Columna publicada en La Tercera, 17.02.2016

De un tiempo a esta parte, ha ido ganando terreno en Chile una extraña idea, según la cual la solución a nuestros problemas pasaría por la instauración de nuevas burocracias estatales. Así, cada sector del país que se siente desatendido o postergado aspira a contar con su propia repartición.

Los mejores ejemplos de esta tendencia (pero no los únicos) son la multiplicación de carteras ministeriales y de nuevas regiones. Todos quieren “su” ministerio; y cualquier ciudad que se precie de tal pretende convertirse en capital regional. Nuestros políticos, generosos, no trepidan en alimentar estas expectativas, creyendo así escuchar las necesidades de la gente, y acercar la política a los ciudadanos (además de tejer sus propias redes clientelares). Todos felices, todos contentos.

 No obstante, antes de seguir avanzando por este camino, deberíamos abordar en serio algunas de sus dificultades. Por de pronto, subyace aquí la idea de que el Estado tiene un poder un poco demiúrgico, casi como si la existencia de cada actividad exigiera su correspondiente burócrata. Sin embargo, no podemos olvidar que el Estado es limitado, cuando no torpe, en su modo de intervenir la realidad social. Desde luego, en muchas ocasiones su intervención es indispensable y necesaria, pero su radio de acción no puede ser exhaustivo. De hecho, su estructura demasiado pesada bien puede ahogar la vitalidad propia de la sociedad civil, porque -guste o no- tiende a competir con ella. Sin duda estamos lejos del Estado tutelar que gobierna hasta los mínimos detalles del que habla Tocqueville, pero no hace falta llegar al despotismo para advertir los riesgos de una burocracia que acumula mucho poder frente a una ciudadanía poco organizada. En rigor, el crecimiento y multiplicación de los tentáculos del Estado no es una buena noticia. 

Por lo demás, esto guarda estrecha relación con nuestras dificultades actuales. A estas alturas, uno puede suponer que hay cierto consenso en torno a las complicaciones implicadas en nuestro presidencialismo exacerbado. No es sano que el primer mandatario concentre tantas facultades, y tenga pocos contrapesos. Pues bien, la proliferación de ministerios y regiones terminará acentuando la concentración del poder. Uno puede preguntarse si en verdad nuestra presidencia necesita más de veinte ministerios, y otras tantas regiones: ¿quién tendrá suficiente espalda y peso para permitir algo de equilibrio? ¿Necesitamos de verdad atomizar todo aquello que esté debajo del primer mandatario, cuando ya sabemos que el Congreso tiene pocas facultades, que las regiones tienen cada vez menos poder de influencia, y que los ministros apenas encuentran su lugar en el mundo?
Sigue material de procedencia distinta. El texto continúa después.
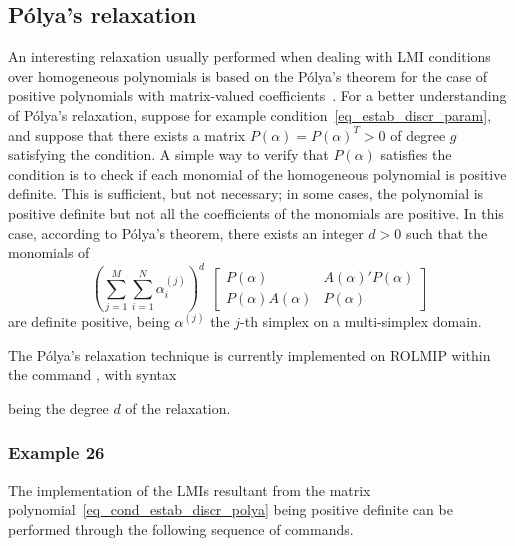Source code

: \documentclass[english,11pt]{article}
\theoremstyle{break} \theorembodyfont{\small\rm}
\begin{document}
\subsection{P\'{o}lya's relaxation}\label{subsec_polya}
An interesting relaxation usually performed when dealing with LMI conditions over homogeneous 
polynomials is based on the P\'{o}lya's theorem for the case of positive polynomials with matrix-valued
coefficients~\cite{Sch:03, Sch:05, OP:08b}. For a better understanding of P\'{o}lya's relaxation,
suppose for example condition~\eqref{eq_estab_discr_param}, and suppose that there exists a matrix
$P(\alpha) = P(\alpha)^T > 0$ of degree $g$ satisfying the condition. A simple way to
verify that $P(\alpha)$ satisfies the condition is to check if each monomial of the homogeneous
polynomial is positive definite. This is sufficient, but not necessary; in some cases,
the polynomial is positive definite but not all the coefficients of the monomials are positive. 
In this case, according to P\'{o}lya's theorem, there exists an integer $d > 0$ such that the monomials of
\begin{equation}\label{eq_cond_estab_discr_polya}
 \left( \sum_{j=1}^M \sum_{i=1}^N \alpha^{(j)}_i \right)^d ~~ \left[ \begin{matrix}
P(\alpha) & A(\alpha)'P(\alpha) \\ P(\alpha)A(\alpha) & P(\alpha)
\end{matrix}  \right]
\end{equation}
are definite positive, being $\alpha^{(j)}$ the $j$-th simplex on a multi-simplex domain.

The P\'{o}lya's relaxation technique is currently implemented on ROLMIP within the command , 
with syntax

\vspace{0.5cm}%
\begin{minipage}{9.5cm}
\end{minipage}
\vspace{0.2cm}

\noindent being  the degree $d$ of the relaxation.

\subsubsection*{Example 26}

The implementation of the LMIs resultant from the matrix polynomial~\eqref{eq_cond_estab_discr_polya} being
positive definite can be performed through the following sequence of commands.
\end{document}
Naturalmente, poner sobre la mesa estas preguntas implica que no podemos responder a las demandas por más ministerios y regiones en atención a cuestiones puntuales, sino que debemos reflexionar sobre nuestro régimen político y territorial. De lo contrario, queriendo acercar el poder a las personas, podríamos terminar acentuando la distancia, creando un centro cada vez más omnipotente y seguro de sí mismo. Algo así como un nuevo despotismo ilustrado. Vaya paradoja.